** DATASET CONTENT follows **
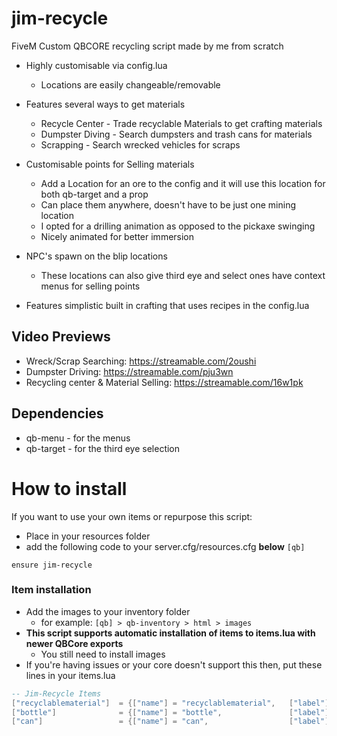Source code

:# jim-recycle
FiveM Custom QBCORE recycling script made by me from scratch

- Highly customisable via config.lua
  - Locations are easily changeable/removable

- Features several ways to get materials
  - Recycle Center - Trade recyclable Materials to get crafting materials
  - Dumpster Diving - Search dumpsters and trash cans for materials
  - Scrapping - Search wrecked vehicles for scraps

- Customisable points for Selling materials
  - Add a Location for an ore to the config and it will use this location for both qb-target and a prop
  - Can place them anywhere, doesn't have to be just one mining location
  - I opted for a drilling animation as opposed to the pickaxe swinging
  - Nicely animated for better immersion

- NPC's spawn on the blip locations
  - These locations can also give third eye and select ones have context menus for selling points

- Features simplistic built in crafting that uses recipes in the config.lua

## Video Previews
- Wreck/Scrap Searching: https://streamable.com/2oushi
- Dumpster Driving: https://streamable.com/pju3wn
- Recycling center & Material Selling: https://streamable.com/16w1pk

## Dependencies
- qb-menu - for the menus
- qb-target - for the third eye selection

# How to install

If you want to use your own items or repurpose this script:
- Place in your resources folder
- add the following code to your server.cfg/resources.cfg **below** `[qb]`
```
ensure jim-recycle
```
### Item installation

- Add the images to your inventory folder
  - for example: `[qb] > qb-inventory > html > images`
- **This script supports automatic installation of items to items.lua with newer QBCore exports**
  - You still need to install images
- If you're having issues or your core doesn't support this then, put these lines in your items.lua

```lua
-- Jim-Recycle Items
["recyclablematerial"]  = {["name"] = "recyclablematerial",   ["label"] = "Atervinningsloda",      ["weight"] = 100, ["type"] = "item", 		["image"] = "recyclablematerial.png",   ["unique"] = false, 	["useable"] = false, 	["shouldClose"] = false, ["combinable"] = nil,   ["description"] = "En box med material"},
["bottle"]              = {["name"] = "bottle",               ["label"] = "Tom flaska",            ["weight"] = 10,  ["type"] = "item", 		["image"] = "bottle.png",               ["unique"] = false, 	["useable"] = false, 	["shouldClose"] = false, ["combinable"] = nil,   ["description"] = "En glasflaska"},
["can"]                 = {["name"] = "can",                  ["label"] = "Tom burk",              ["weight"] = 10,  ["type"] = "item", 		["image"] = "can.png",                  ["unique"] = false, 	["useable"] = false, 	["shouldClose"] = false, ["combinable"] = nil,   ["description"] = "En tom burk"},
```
** End of DATASET CONTENT **
> [EXERCISE OBJECTIVE] Whenever the word "folder" appears in a line above, copy that line.

> [OUTPUT OF THE TASK]
- Place in your resources folder
- Add the images to your inventory folder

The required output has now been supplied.